Task inputs:
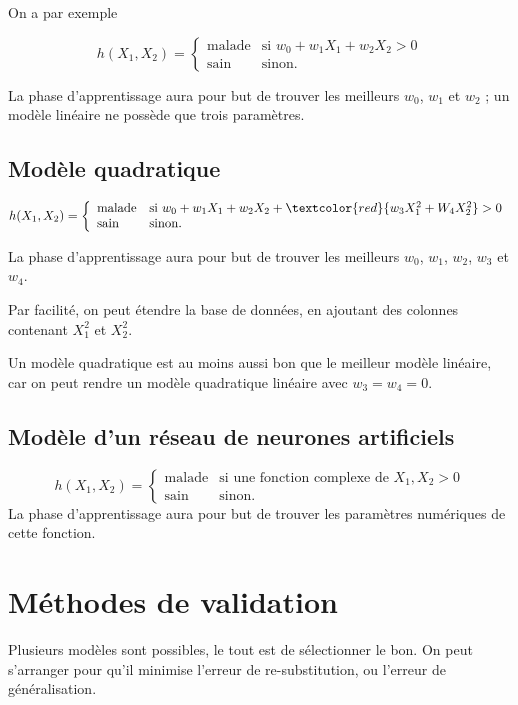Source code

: 
On a par exemple

$$h(X_1, X_2) = \left\{
\begin{array}{ll}
\text{malade} & \text{si } w_0 + w_1X_1 + w_2X_2 > 0 \\
\text{sain} & \text{sinon.}
\end{array}
\right.$$

La phase d'apprentissage aura pour but de trouver les meilleurs $w_0$, $w_1$ et $w_2$ ; un modèle linéaire ne possède que trois paramètres.

\subsection{Modèle quadratique}

$$h(X_1, X_2) = \left\{
\begin{array}{ll}
\text{malade} & \text{si } w_0 + w_1X_1 + w_2X_2 + \textcolor{red}{w_3 X_1^2 + W_4X_2^2} > 0 \\
\text{sain} & \text{sinon.}
\end{array}
\right.$$

La phase d'apprentissage aura pour but de trouver les meilleurs $w_0$, $w_1$, $w_2$, $w_3$ et $w_4$.

Par facilité, on peut étendre la base de données, en ajoutant des colonnes contenant $X_1^2$ et $X_2^2$.

Un modèle quadratique est au moins aussi bon que le meilleur modèle linéaire, car on peut rendre un modèle quadratique linéaire avec $w_3 = w_4 = 0$.


\subsection{Modèle d'un réseau de neurones artificiels}
$$h(X_1, X_2) = \left\{
\begin{array}{ll}
\text{malade} & \text{si une fonction complexe de } X_1, X_2 > 0 \\
\text{sain} & \text{sinon.}
\end{array}
\right.$$
La phase d'apprentissage aura pour but de trouver les paramètres numériques de cette fonction.

\section{Méthodes de validation}

Plusieurs modèles sont possibles, le tout est de sélectionner le bon. On peut s'arranger pour qu'il minimise l'erreur de re-substitution, ou l'erreur de généralisation.

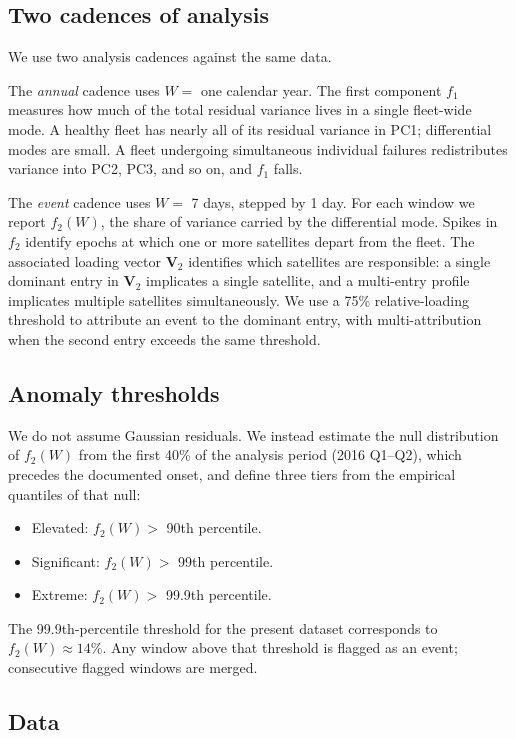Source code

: \documentclass[11pt,a4paper]{article}
\begin{document}
\subsection{Two cadences of analysis}

We use two analysis cadences against the same data.

The \emph{annual} cadence uses $W = $ one calendar year. The first component $f_1$ measures how much of the total residual variance lives in a single fleet-wide mode. A healthy fleet has nearly all of its residual variance in PC1; differential modes are small. A fleet undergoing simultaneous individual failures redistributes variance into PC2, PC3, and so on, and $f_1$ falls.

The \emph{event} cadence uses $W = $ 7 days, stepped by 1 day. For each window we report $f_2(W)$, the share of variance carried by the differential mode. Spikes in $f_2$ identify epochs at which one or more satellites depart from the fleet. The associated loading vector $\mathbf{V}_2$ identifies which satellites are responsible: a single dominant entry in $\mathbf{V}_2$ implicates a single satellite, and a multi-entry profile implicates multiple satellites simultaneously. We use a 75\% relative-loading threshold to attribute an event to the dominant entry, with multi-attribution when the second entry exceeds the same threshold.

\subsection{Anomaly thresholds}

We do not assume Gaussian residuals. We instead estimate the null distribution of $f_2(W)$ from the first 40\% of the analysis period (2016 Q1--Q2), which precedes the documented onset, and define three tiers from the empirical quantiles of that null:
\begin{itemize}
    \item Elevated: $f_2(W) > $ 90th percentile.
    \item Significant: $f_2(W) > $ 99th percentile.
    \item Extreme: $f_2(W) > $ 99.9th percentile.
\end{itemize}
The 99.9th-percentile threshold for the present dataset corresponds to $f_2(W) \approx 14\%$. Any window above that threshold is flagged as an event; consecutive flagged windows are merged.

\subsection{Data}
\end{document}
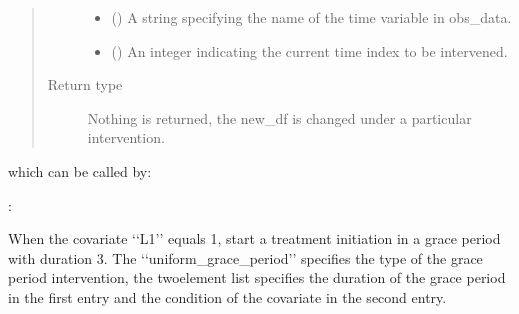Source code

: \documentclass[letterpaper,10pt,english]{sphinxmanual}
\begin{document}
\begin{fulllineitems}
\begin{quote}
\begin{description}
\begin{itemize}
\item {} 
\sphinxAtStartPar
{} () \textendash{} A string specifying the name of the time variable in obs\_data.

\item {} 
\sphinxAtStartPar
{} () \textendash{} An integer indicating the current time index to be intervened.

\end{itemize}

\item[{Return type}] \leavevmode
\sphinxAtStartPar
Nothing is returned, the new\_df is changed under a particular intervention.

\end{description}\end{quote}

\end{fulllineitems}


\sphinxAtStartPar
which can be called by:

\begin{sphinxVerbatim}[commandchars=\\\{\}]
   
\end{sphinxVerbatim}

\sphinxAtStartPar
{}:

\sphinxAtStartPar
When the covariate ‘‘L1’’ equals 1, start a treatment initiation in a grace period with duration 3. The ‘‘uniform\_grace\_period’’
specifies the type of the grace period intervention, the two\sphinxhyphen{}element list specifies the duration of the grace period
in the first entry and the condition of the covariate in the second entry.
\end{document}
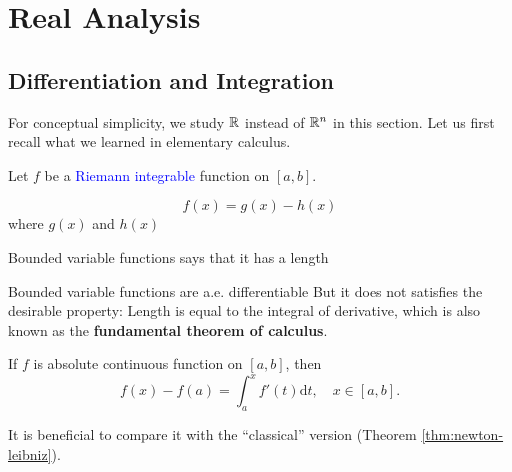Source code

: \chapter{Real Analysis}


\section{}


\section{Differentiation and Integration}
For conceptual simplicity, we study $\mathbb{R}$ instead of $\mathbb{R}^n$ in this section.
Let us first recall what we learned in elementary calculus.
\begin{theorem}\label{thm:newton-leibniz}
        Let \( f \) be a \textcolor{blue}{Riemann integrable} function on \([a,b]\).  
    
\end{theorem}

\begin{definition}
    
\end{definition}

\begin{theorem}
    \begin{equation*}
        f(x)=g(x)-h(x)
    \end{equation*}
    where $g(x)$ and $h(x)$ 
\end{theorem}
Bounded variable functions says that it has a length


Bounded variable functions are a.e. differentiable
But it does not satisfies the desirable property: Length is equal to the integral of derivative,
which is also known as the \textbf{fundamental theorem of calculus}.



\begin{example}
    
\end{example}



\begin{definition}
    
\end{definition}


\begin{theorem}\label{thm:abs-cont}
    If $f$ is absolute continuous function on $[a,b]$, then 
    \begin{equation*}
        f(x)-f(a)=\int_{a}^{x}f'(t)\mathrm{d}t,\quad x\in [a,b].
    \end{equation*}
\end{theorem}

It is beneficial to compare it with the ``classical'' version (Theorem \ref{thm:newton-leibniz}).






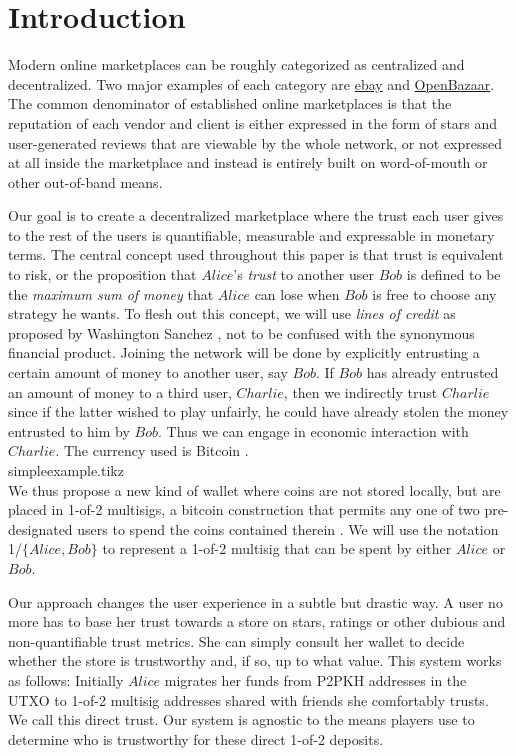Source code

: \section{Introduction}
   Modern online marketplaces can be roughly categorized as centralized and decentralized.
   Two major examples of each category are \href{http://www.ebay.com}{ebay} and \href{https://openbazaar.org/}{OpenBazaar}.
   The common denominator of established online marketplaces is that the reputation of each vendor and client is either
   expressed in the form of stars and user-generated reviews that are viewable by the whole network, or not expressed at
   all inside the marketplace and instead is entirely built on word-of-mouth or other out-of-band means.

   Our goal is to create a decentralized marketplace where the trust each user gives to the rest of the users is
   quantifiable, measurable and expressable in monetary terms. The central concept used throughout this paper is
   that trust is equivalent to risk, or the proposition that $Alice$'s \textit{trust} to another user $Bob$ is defined to
   be the \textit{maximum sum of money} that $Alice$ can lose when $Bob$ is free to choose any strategy he wants. To flesh
   out this concept, we will use \textit{lines of credit} as proposed by Washington Sanchez \cite{loc}, not to be confused
   with the synonymous financial product. Joining the network
   will be done by explicitly entrusting a certain amount of money to another user, say $Bob$. If $Bob$ has already
   entrusted an amount of money to a third user, $Charlie$, then we indirectly trust $Charlie$ since if the latter wished
   to play unfairly, he could have already stolen the money entrusted to him by $Bob$. Thus we can engage in economic
   interaction with $Charlie$. The currency used is Bitcoin \cite{bitcoin}. \medskip \ \\
   {simpleexample.tikz} \smallskip \ \\
   We thus propose a new kind of wallet where coins are not stored locally, but are placed in 1-of-2 multisigs, a bitcoin
   construction that permits any one of two pre-designated users to spend the coins contained therein
   \cite{masteringbitcoin}. We will use the notation 1/$\{Alice, Bob\}$ to represent a 1-of-2 multisig that can be spent by
   either $Alice$ or $Bob$.

   Our approach changes the user experience in a subtle but drastic way. A user no more has to base her trust towards a
   store on stars, ratings or other dubious and non-quantifiable trust metrics. She can simply consult her wallet to
   decide whether the store is trustworthy and, if so, up to what value. This system works as follows: Initially $Alice$
   migrates her funds from P2PKH addresses in the UTXO \cite{masteringbitcoin} to 1-of-2 multisig addresses shared with
   friends she comfortably trusts. We call this direct trust. Our system is agnostic to the means players use to determine
   who is trustworthy for these direct 1-of-2 deposits.

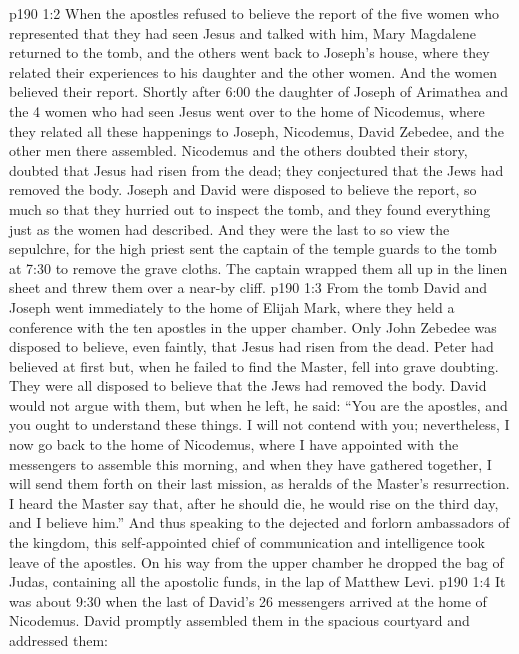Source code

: \vs p190 1:2 When the apostles refused to believe the report of the five women who represented that they had seen Jesus and talked with him, Mary Magdalene returned to the tomb, and the others went back to Joseph’s house, where they related their experiences to his daughter and the other women. And the women believed their report. Shortly after 6:00 the daughter of Joseph of Arimathea and the 4 women who had seen Jesus went over to the home of Nicodemus, where they related all these happenings to Joseph, Nicodemus, David Zebedee, and the other men there assembled. Nicodemus and the others doubted their story, doubted that Jesus had risen from the dead; they conjectured that the Jews had removed the body. Joseph and David were disposed to believe the report, so much so that they hurried out to inspect the tomb, and they found everything just as the women had described. And they were the last to so view the sepulchre, for the high priest sent the captain of the temple guards to the tomb at 7:30 to remove the grave cloths. The captain wrapped them all up in the linen sheet and threw them over a near-by cliff.
\vs p190 1:3 From the tomb David and Joseph went immediately to the home of Elijah Mark, where they held a conference with the ten apostles in the upper chamber. Only John Zebedee was disposed to believe, even faintly, that Jesus had risen from the dead. Peter had believed at first but, when he failed to find the Master, fell into grave doubting. They were all disposed to believe that the Jews had removed the body. David would not argue with them, but when he left, he said: “You are the apostles, and you ought to understand these things. I will not contend with you; nevertheless, I now go back to the home of Nicodemus, where I have appointed with the messengers to assemble this morning, and when they have gathered together, I will send them forth on their last mission, as heralds of the Master’s resurrection. I heard the Master say that, after he should die, he would rise on the third day, and I believe him.” And thus speaking to the dejected and forlorn ambassadors of the kingdom, this self\hyp{}appointed chief of communication and intelligence took leave of the apostles. On his way from the upper chamber he dropped the bag of Judas, containing all the apostolic funds, in the lap of Matthew Levi.
\vs p190 1:4 It was about 9:30 when the last of David’s 26 messengers arrived at the home of Nicodemus. David promptly assembled them in the spacious courtyard and addressed them:
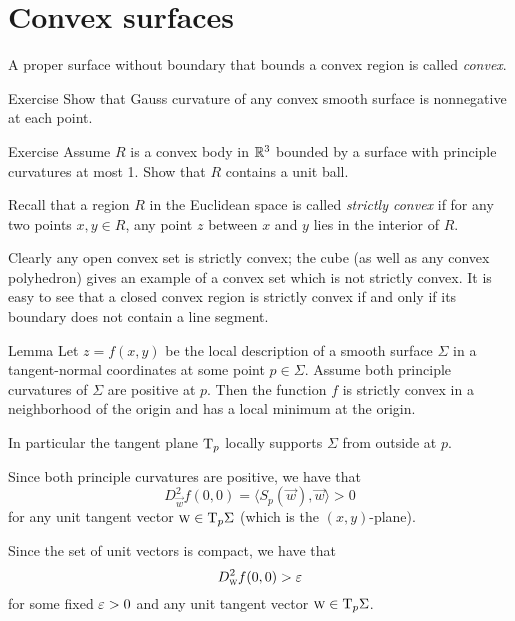 \section*{Convex surfaces}

A proper surface without boundary that bounds a convex region is called \emph{convex}.

\begin{thm}{Exercise}\label{ex:convex-surf}
Show that Gauss curvature of any convex smooth surface is nonnegative at each point.
\end{thm}

\begin{thm}{Exercise}\label{ex:convex-lagunov}
Assume $R$ is a convex body in $\mathbb{R}^3$ bounded by a surface with principle curvatures at most 1.
Show that $R$ contains a unit ball.
\end{thm}

Recall that a region $R$ in the Euclidean space is called  \emph{strictly convex} if for any two points $x,y\in R$, any point $z$ between $x$ and $y$ lies in the interior of $R$.

Clearly any open convex set is strictly convex;
the cube (as well as any convex polyhedron) gives an example of a convex set which is not strictly convex.
It is easy to see that a closed convex region is strictly convex if and only if its boundary does not contain a line segment. %

\begin{thm}{Lemma}\label{lem:gauss+=>convexity}
Let $z=f(x,y)$ be the local description of a smooth surface $\Sigma$ in a tangent-normal coordinates at some point $p\in\Sigma$.
Assume both principle curvatures of $\Sigma$ are positive at $p$.
Then the function $f$ is strictly convex in a neighborhood of the origin and has a local minimum at the origin. %

In particular the tangent plane $\mathrm{T}_p$ locally supports $\Sigma$ from outside at $p$.
\end{thm}

Since both principle curvatures are positive, we have that
\[D^2_{\vec w}f(0,0)=\langle S_p({\vec w}),{\vec w}\rangle>0\] 
for any unit tangent vector ${\textsc w}\in\mathrm{T}_p\Sigma$ (which is the $(x,y)$-plane).

Since the set of unit vectors is compact, we have that 
\[D^2_{\textsc w}f(0,0)>\varepsilon\]
for some fixed $\varepsilon>0$ and any unit tangent vector ${\textsc w}\in\mathrm{T}_p\Sigma$.

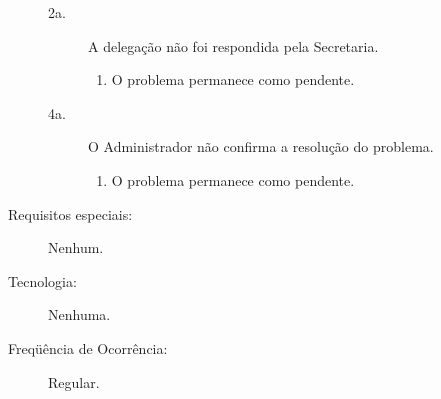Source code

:\documentclass[brazil,times]{abnt}
\begin{document}
\begin{description}
\begin{description}
	\item[2a.] A delegação não foi respondida pela Secretaria.
	\begin{enumerate}
 		\item O problema permanece como pendente.
	\end{enumerate}
		
	\item[4a.] O Administrador não confirma a resolução do problema. 
	\begin{enumerate}
 		\item O problema permanece como pendente.
	\end{enumerate} 
\end{description}
\item[Requisitos especiais:] Nenhum.
\item[Tecnologia:] Nenhuma.
\item[Freqüência de Ocorrência:] Regular.
\end{description}
\end{document}

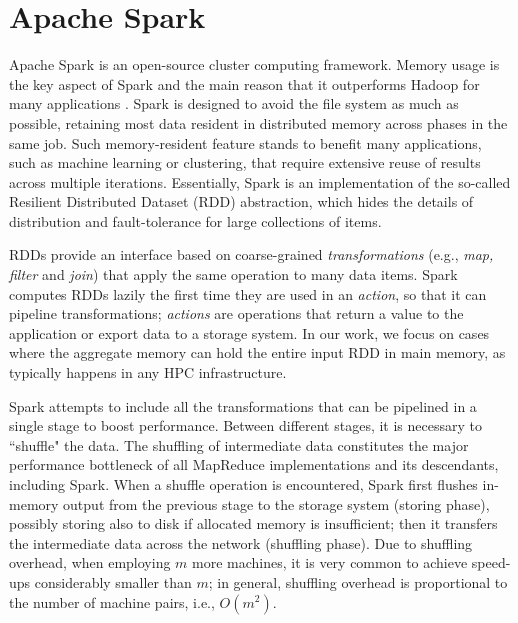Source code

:\documentclass[journal]{IEEEtran}
\begin{document}
\section{Apache Spark}
\label{sec:spark}

Apache Spark is an open-source cluster computing framework. Memory usage is the key aspect of Spark and the main reason that it outperforms Hadoop for many applications \cite{zaharia2012}. Spark is designed to avoid the file system as much as possible, retaining most data resident in distributed memory across phases in the same job. Such memory-resident feature stands to benefit many applications, such as machine learning or clustering, that require extensive reuse of results across multiple iterations.
Essentially, Spark is an implementation of the so-called Resilient Distributed Dataset (RDD) abstraction, which hides the details of distribution and fault-tolerance for large collections of items.

RDDs provide an interface based on coarse-grained {\it transformations} (e.g., \emph{map, filter} and \emph{join}) that apply the same operation to many data items. Spark computes RDDs lazily the first time they are used in an {\it action}, so that it can pipeline transformations; {\it actions} are operations that return a value to the application or export data to a storage system.
In our work, we focus on cases where the aggregate memory can hold the entire input RDD in main memory, as typically happens in any HPC infrastructure.

Spark attempts to include all the transformations that can be pipelined in a single stage to boost performance. Between different stages, it is necessary to ``shuffle" the data. The shuffling of intermediate data constitutes the major performance bottleneck of all MapReduce implementations and its descendants, including Spark. When a shuffle operation is encountered, Spark first flushes in-memory output from the previous stage to the storage system (storing phase), possibly storing also to disk if allocated memory is insufficient; then it transfers the intermediate data across the network (shuffling phase). Due to shuffling overhead, when employing $m$ more machines, it is very common to achieve speed-ups considerably smaller than $m$; in general, shuffling overhead is proportional to the number of machine pairs, i.e., $O(m^2)$.
\end{document}
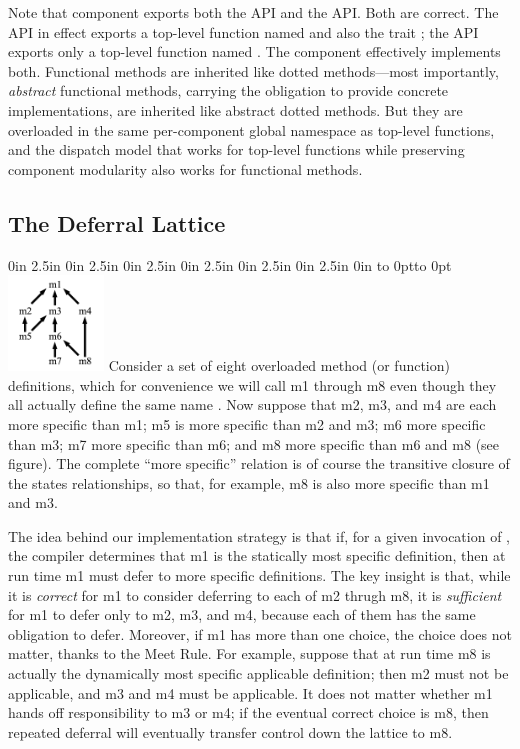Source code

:Note that component
 exports both the
 API and the
 API.  Both are correct.
The  API
in effect exports a top-level function named
 and also the trait ;
the  API
exports only a top-level function named
.  The component effectively
implements both.  Functional methods are inherited
like dotted methods---most importantly,
\emph{abstract} functional methods,
carrying the obligation to
provide concrete implementations,
are inherited like abstract dotted methods.
But they are overloaded in the same per-component
global namespace as top-level functions,
and the dispatch model that works for top-level
functions while preserving component modularity
also works for functional methods.

\subsection{The Deferral Lattice}

\leavevmode{} 0in 2.5in 0in 2.5in 0in 2.5in 0in 2.5in 0in 2.5in 0in 2.5in 0in \hsize
\hbox to 0pt{\hskip 2.3in\vbox to 0pt{\vskip-10pt\includegraphics[width=1in,bb=0 0 228 228]{hierarchy-cropped.png}\vss}\hss}\relax
Consider a set of eight overloaded method (or function) definitions,
which for convenience we will call m1 through m8 even though
they all actually define the same name .  Now suppose that m2, m3, and m4
are each more specific than m1; m5 is more specific than m2 and m3;
m6 more specific than m3; m7 more specific than m6;
and m8 more specific than m6 and m8 (see figure).
The complete ``more specific'' relation is of course the transitive closure
of the states relationships, so that, for example, m8 is also more specific
than m1 and m3.

The idea behind our implementation strategy is that if, for a given invocation of ,
the compiler determines that m1 is the statically most specific definition,
then at run time m1 must defer to more specific definitions.  The key insight is that,
while it is \emph{correct} for m1 to consider deferring to each of m2 thrugh m8,
it is \emph{sufficient} for m1 to defer only to m2, m3, and m4, because each of them
has the same obligation to defer.  Moreover, if m1 has more than one choice,
the choice does not matter, thanks to the Meet Rule.  For example, suppose that
at run time m8 is actually the dynamically most specific applicable definition;
then m2 must not be applicable, and m3 and m4 must be applicable.  It does not matter
whether m1 hands off responsibility to m3 or m4; if the eventual correct choice is m8,
then repeated deferral will eventually transfer control down the lattice to m8.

What needs to be done: Lines from the one with "has the same" through the end of the data: set these down exactly, including both ends and nothing more.

Result for this task:
has the same obligation to defer.  Moreover, if m1 has more than one choice,
the choice does not matter, thanks to the Meet Rule.  For example, suppose that
at run time m8 is actually the dynamically most specific applicable definition;
then m2 must not be applicable, and m3 and m4 must be applicable.  It does not matter
whether m1 hands off responsibility to m3 or m4; if the eventual correct choice is m8,
then repeated deferral will eventually transfer control down the lattice to m8.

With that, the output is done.